Grand Forks grows slower than other cities
GRAND FORKS - When Barry Wilfahrt, president of the Chamber of Commerce, got wind of the latest U.S. Census figures for Grand Forks a month ago, he said it upset him.
GRAND FORKS - When Barry Wilfahrt, president of the Chamber of Commerce, got wind of the latest U.S. Census figures for Grand Forks a month ago, he said it upset him. The city's population had grown 7.1 percent over a decade, the slowest of any of the bigger cities in North Dakota, and, Wilfahrt said, he's a competitive man.
"It's a message to our community that we need to reevaluate what we're doing," he said.
Any way he or anyone could slice it, the area's growth lagged behind its peers.
The Grand Forks metropolitan statistical area, which includes Grand Forks and Polk counties, grew 1 percent. The nearest peer, Minot's three-county micropolitan statistical area, grew 3.2 percent.
Grand Forks and neighboring East Grand Forks, Minn., together grew 8.1 percent. The next lowest growth rate was Bismarck, Mandan and Lincoln at 10.9 percent.
Population is a big deal to local leaders because it's a key variable in economic growth.
"It strengthens your economy, your economic diversity, your cultural diversity," said Grand Forks Mayor Mike Brown. "It's important for the sustainability of the community."
It's important enough that, one year, he set a goal of seeing the city's population grow to 58,000 by 2010. The Census counted 52,800.
Klaus Thiessen, head of the Grand Forks Region Economic Development Corp., sees population in terms of workforce. The bigger the available workforce, he said, the more likely a major employer would be willing to expand here.
The Air Force base
The biggest reason for the Grand Forks area's lag is the downsizing at Grand Forks Air Force Base, said state demographer Richard Rathge.

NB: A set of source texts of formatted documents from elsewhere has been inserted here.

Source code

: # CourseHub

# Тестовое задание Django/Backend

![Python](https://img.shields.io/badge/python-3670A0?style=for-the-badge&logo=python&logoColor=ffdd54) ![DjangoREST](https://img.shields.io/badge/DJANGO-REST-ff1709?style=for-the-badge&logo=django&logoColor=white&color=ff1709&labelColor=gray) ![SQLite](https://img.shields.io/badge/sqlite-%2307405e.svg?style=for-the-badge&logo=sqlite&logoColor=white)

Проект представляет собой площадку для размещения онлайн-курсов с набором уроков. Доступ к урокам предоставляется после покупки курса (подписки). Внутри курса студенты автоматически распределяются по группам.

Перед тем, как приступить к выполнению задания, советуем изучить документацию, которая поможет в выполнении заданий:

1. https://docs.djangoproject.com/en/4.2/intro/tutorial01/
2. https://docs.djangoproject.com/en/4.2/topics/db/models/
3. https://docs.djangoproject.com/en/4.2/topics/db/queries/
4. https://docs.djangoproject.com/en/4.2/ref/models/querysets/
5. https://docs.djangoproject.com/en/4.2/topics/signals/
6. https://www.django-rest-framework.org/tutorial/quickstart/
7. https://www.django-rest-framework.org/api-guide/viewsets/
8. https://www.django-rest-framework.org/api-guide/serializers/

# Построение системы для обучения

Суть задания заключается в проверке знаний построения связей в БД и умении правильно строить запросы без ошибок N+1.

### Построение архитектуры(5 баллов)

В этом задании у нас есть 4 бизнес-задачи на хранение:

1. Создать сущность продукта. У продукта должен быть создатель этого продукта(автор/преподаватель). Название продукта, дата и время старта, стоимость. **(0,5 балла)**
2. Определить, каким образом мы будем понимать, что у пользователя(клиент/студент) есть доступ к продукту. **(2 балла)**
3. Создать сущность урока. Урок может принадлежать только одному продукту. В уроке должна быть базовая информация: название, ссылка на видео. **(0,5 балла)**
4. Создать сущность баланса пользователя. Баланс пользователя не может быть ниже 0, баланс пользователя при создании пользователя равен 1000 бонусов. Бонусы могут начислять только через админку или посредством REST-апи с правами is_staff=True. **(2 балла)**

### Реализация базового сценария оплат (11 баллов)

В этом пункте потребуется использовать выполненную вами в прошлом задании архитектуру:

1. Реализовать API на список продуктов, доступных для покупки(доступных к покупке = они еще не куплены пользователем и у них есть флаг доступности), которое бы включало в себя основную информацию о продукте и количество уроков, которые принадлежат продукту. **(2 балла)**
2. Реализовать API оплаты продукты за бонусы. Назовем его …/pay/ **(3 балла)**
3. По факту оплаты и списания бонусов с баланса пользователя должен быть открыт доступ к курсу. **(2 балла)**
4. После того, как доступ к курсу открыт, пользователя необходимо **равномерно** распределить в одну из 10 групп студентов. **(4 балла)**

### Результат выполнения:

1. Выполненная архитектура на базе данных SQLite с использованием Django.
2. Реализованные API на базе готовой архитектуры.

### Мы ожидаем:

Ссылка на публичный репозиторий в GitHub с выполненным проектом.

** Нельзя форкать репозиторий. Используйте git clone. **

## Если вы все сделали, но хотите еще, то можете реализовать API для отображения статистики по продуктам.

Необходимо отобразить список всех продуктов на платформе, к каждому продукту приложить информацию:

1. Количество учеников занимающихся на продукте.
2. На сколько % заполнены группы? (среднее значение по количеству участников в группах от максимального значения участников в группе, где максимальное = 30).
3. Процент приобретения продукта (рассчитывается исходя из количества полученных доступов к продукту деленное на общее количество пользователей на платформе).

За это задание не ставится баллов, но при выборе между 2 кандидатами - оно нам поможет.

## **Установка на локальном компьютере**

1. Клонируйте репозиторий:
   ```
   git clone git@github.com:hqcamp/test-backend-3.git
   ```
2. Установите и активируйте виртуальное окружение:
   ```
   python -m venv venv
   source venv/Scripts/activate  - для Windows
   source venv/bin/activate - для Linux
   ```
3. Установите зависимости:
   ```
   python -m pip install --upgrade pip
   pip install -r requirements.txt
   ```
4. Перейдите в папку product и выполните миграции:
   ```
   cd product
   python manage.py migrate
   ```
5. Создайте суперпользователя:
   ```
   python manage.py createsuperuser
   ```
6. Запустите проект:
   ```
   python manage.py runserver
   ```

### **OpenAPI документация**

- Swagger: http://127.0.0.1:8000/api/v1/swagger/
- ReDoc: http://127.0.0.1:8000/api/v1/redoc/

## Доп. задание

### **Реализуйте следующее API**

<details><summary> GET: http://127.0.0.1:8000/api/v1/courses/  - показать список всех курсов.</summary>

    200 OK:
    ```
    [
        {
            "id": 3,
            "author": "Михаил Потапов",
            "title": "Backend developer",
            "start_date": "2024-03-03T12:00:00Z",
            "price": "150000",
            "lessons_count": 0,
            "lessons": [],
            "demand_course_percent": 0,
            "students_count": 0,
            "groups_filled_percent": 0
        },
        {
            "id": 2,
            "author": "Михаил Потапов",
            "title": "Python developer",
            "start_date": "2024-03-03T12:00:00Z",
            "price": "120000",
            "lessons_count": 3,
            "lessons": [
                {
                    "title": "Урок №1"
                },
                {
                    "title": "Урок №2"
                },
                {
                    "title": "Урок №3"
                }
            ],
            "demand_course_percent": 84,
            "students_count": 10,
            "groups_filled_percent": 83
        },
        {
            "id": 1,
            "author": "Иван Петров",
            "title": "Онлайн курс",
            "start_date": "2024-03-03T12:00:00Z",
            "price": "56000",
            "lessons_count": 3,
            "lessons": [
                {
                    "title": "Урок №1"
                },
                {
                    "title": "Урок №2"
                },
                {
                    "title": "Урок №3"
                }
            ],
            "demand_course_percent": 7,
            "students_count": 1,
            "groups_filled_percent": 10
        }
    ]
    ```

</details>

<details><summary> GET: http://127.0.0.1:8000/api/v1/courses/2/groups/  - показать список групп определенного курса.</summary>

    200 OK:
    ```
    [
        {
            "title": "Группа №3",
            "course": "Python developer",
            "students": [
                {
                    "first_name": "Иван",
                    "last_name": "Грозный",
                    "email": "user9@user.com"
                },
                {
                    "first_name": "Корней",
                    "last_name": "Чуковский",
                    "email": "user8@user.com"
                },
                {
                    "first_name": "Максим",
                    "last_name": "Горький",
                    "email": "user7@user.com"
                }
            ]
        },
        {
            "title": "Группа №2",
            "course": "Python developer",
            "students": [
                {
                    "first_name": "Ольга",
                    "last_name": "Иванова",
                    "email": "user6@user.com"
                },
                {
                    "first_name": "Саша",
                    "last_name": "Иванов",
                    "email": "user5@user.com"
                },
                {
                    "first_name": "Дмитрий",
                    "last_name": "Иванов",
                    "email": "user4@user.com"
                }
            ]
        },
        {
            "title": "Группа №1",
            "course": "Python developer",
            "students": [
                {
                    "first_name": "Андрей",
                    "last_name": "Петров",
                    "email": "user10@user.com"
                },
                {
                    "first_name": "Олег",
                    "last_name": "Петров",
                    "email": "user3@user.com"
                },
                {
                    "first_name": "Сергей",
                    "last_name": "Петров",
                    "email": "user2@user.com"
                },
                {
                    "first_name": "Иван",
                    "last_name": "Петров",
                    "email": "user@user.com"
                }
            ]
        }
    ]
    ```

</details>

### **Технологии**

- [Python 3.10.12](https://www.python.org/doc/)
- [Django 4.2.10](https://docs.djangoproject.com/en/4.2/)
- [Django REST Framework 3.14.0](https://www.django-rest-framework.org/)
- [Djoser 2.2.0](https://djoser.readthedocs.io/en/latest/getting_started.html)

After the last base realignment and closure round, the base lost its flying tanker mission.
As the tankers departed for other bases, so did the airmen. The base gained the unmanned aircraft mission at the same time, but the manpower is still in the build-up phase.
Brown and Wilfahrt, like many area leaders, hope the new mission will mean more airmen and more workers in the unmanned aircraft industry.
The result of the downsizing can be seen in the population of the base, not including airmen and their families that live in the city proper, which fell 51 percent between 2000 and 2010 to 2,400.
Minot Air Force Base lost population, too, but not as much. Between 2000 and 2010, it fell 29.6 percent to 5,500.